Легко себѣ представить мое волненіе, когда рекомендованный мнѣ стекольный мастеръ, пожилой человѣкъ крестьянской складки, нарѣзавъ алмазомъ контуръ, принялся отщипывать плоскогубцами края картины. Когда операція была благополучно приведена къ концу, я разсказалъ мастеру свою тревогу за исходъ его работы. Но онъ молча улыбнулся и, взявъ длинный кусокъ стекла, провелъ по нему алмазомъ волнообразную линію сверху до низу и, выждавъ секундъ пять, провелъ, параллельную уже сдѣланной, вторую линію; затѣмъ отщипнулъ лишніе куски и подалъ мнѣ стеклянную волнообразную ленту, идеально-параллельную во всѣхъ своихъ изгибахъ. Пораженный, я сказалъ мастеру, что его всему въ мастерской научили, а меня въ академіи ничему. Для меня этотъ стекольный мастеръ – настоящій большой художникъ своего искусства, человѣкъ, помимо своихъ способностей, воспринявшій все умѣнье, всю традицію своей школы.
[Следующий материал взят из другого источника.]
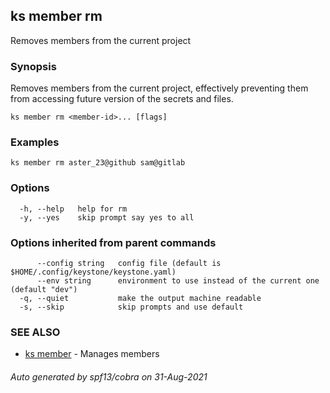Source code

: ## ks member rm

Removes members from the current project

### Synopsis

Removes members from the current project,
effectively preventing them from accessing future version
of the secrets and files.


```
ks member rm <member-id>... [flags]
```

### Examples

```
ks member rm aster_23@github sam@gitlab
```

### Options

```
  -h, --help   help for rm
  -y, --yes    skip prompt say yes to all
```

### Options inherited from parent commands

```
      --config string   config file (default is $HOME/.config/keystone/keystone.yaml)
      --env string      environment to use instead of the current one (default "dev")
  -q, --quiet           make the output machine readable
  -s, --skip            skip prompts and use default
```

### SEE ALSO

* [ks member](ks_member.md)	 - Manages members

###### Auto generated by spf13/cobra on 31-Aug-2021
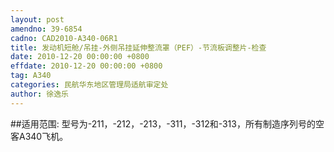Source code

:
 ```yaml
---
layout: post
amendno: 39-6854
cadno: CAD2010-A340-06R1
title: 发动机短舱/吊挂-外侧吊挂延伸整流罩（PEF）-节流板调整片-检查
date: 2010-12-20 00:00:00 +0800
effdate: 2010-12-20 00:00:00 +0800
tag: A340
categories: 民航华东地区管理局适航审定处
author: 徐逸乐
---
```


##适用范围:
型号为-211，-212，-213，-311，-312和-313，所有制造序列号的空客A340飞机。

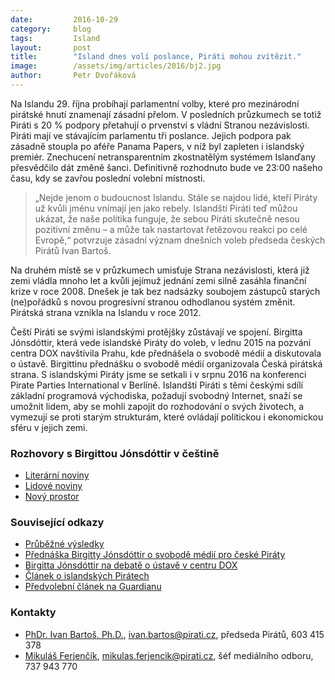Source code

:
 ```yaml
---
date:         2016-10-29
category:     blog
tags:         Island
layout:       post
title:        "Island dnes volí poslance, Piráti mohou zvítězit."
image:        /assets/img/articles/2016/bj2.jpg
author:       Petr Dvořáková
---
```


Na Islandu 29. října probíhají parlamentní volby, které pro mezinárodní pirátské hnutí znamenají zásadní přelom. V posledních průzkumech se totiž Piráti s 20 % podpory přetahují o prvenství s vládní Stranou nezávislosti. Piráti mají ve stávajícím parlamentu tři poslance. Jejich podpora pak zásadně stoupla po aféře Panama Papers, v níž byl zapleten i islandský premiér. Znechucení netransparentním zkostnatělým systémem Islanďany přesvědčilo dát změně šanci. Definitivně rozhodnuto bude ve 23:00 našeho času, kdy se zavřou poslední volební místnosti.

> „Nejde jenom o budoucnost Islandu. Stále se najdou lidé, kteří Piráty už kvůli jménu vnímají jen jako rebely. Islandští Piráti teď můžou ukázat, že naše politika funguje, že sebou Piráti skutečně nesou pozitivní změnu – a může tak nastartovat řetězovou reakci po celé Evropě,“ potvrzuje zásadní význam dnešních voleb předseda českých Pirátů Ivan Bartoš.

Na druhém místě se v průzkumech umisťuje Strana nezávislosti, která již zemi vládla mnoho let a kvůli jejímuž jednání zemi silně zasáhla finanční krize v roce 2008. Dnešek je tak bez nadsázky soubojem zástupců starých (ne)pořádků s novou progresivní stranou odhodlanou systém změnit. Pirátská strana vznikla na Islandu v roce 2012.

Čeští Piráti se svými islandskými protějšky zůstávají ve spojení. Birgitta Jónsdóttir, která vede islandské Piráty do voleb, v lednu 2015 na pozvání centra DOX navštívila Prahu, kde přednášela o svobodě médií a diskutovala o ústavě. Birgittinu přednášku o svobodě médií organizovala Česká pirátská strana. S islandskými Piráty jsme se setkali i v srpnu 2016 na konferenci Pirate Parties International v Berlíně. Islandští Piráti s těmi českými sdílí základní programová východiska, požadují svobodný Internet, snaží se umožnit lidem, aby se mohli zapojit do rozhodování o svých životech, a vymezují se proti starým strukturám, které ovládají politickou i ekonomickou sféru v jejich zemi.

### Rozhovory s Birgittou Jónsdóttir v češtině

* [Literární noviny](http://www.literarky.cz/politika/rozhovory/19316-birgitta-jonsdottirova-ekame-na-dali-krizi)
* [Lidové noviny](http://ceskapozice.lidovky.cz/sefka-islandskych-piratu-nas-politicky-system-je-v-troskach-prc-/tema.aspx?c=A150423_175336_pozice-tema_lube)
* [Nový prostor](http://www.novyprostor.cz/clanky/416/jsem-informacni-viking.html%7F)

### Související odkazy

* [Průběžné výsledky](http://icelandmonitor.mbl.is/elections2016/)
* [Přednáška Birgitty Jónsdóttir o svobodě médií pro české Piráty](https://www.youtube.com/watch?v=VdKRVMk3LvE)
* [Birgitta Jónsdóttir na debatě o ústavě v centru DOX](https://vimeo.com/117789813)
* [Článek o islandských Pirátech](http://www.piratskelisty.cz/clanek-1588-pirati-se-chystaji-zmenit-island-a-svet)
* [Předvolební článek na Guardianu](https://www.theguardian.com/world/2016/oct/29/iceland-election-polling-day-arrives-with-pirate-party-looking-for-gains%7F)

### Kontakty

* [PhDr. Ivan Bartoš, Ph.D.](https://www.pirati.cz/lide/ivan_bartos), [ivan.bartos@pirati.cz](mailto:ivan.bartos@pirati.cz), předseda Pirátů, 603 415 378
* [Mikuláš Ferjenčík](https://www.pirati.cz/lide/mikulas_ferjencik), [mikulas.ferjencik@pirati.cz](mailto:mikulas.ferjencik@pirati.cz), šéf mediálního odboru, 737 943 770

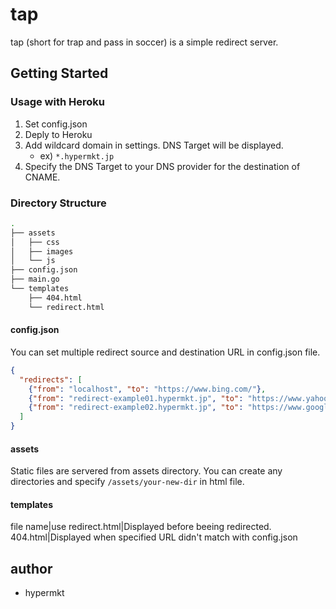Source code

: # tap 
tap (short for trap and pass in soccer) is a simple redirect server.

## Getting Started

### Usage with Heroku
1. Set config.json
1. Deply to Heroku
1. Add wildcard domain in settings. DNS Target will be displayed. 
    * ex) `*.hypermkt.jp`
1. Specify the DNS Target to your DNS provider for the destination of CNAME.

### Directory Structure

```sh
.
├── assets
│   ├── css
│   ├── images
│   └── js
├── config.json
├── main.go
└── templates
    ├── 404.html
    └── redirect.html
```

#### config.json

You can set multiple redirect source and destination URL in config.json file.

```json
{
  "redirects": [
    {"from": "localhost", "to": "https://www.bing.com/"},
    {"from": "redirect-example01.hypermkt.jp", "to": "https://www.yahoo.co.jp/"},
    {"from": "redirect-example02.hypermkt.jp", "to": "https://www.google.co.jp/"}
  ]
}
```

#### assets

Static files are servered from assets directory. You can create any directories and specify `/assets/your-new-dir` in html file.

#### templates

file name|use
redirect.html|Displayed before beeing redirected.
404.html|Displayed when specified URL didn't match with config.json

## author
* hypermkt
Это не личный взглядъ, Такъ смотрѣли и въ эпоху итальянскаго возрожденія. Напомню исторію, которую разсказываетъ Вазари въ своей "Le vite de più eccelenti pittori' и которая даетъ представленіе о томъ глубокомъ уваженіи, которымъ пользовалось еще въ тринадцатомъ вѣкѣ совершенное изученіе художества, какъ мастерства, точнѣе (безъ унизительнаго смысла этого слова) – какъ ремесла.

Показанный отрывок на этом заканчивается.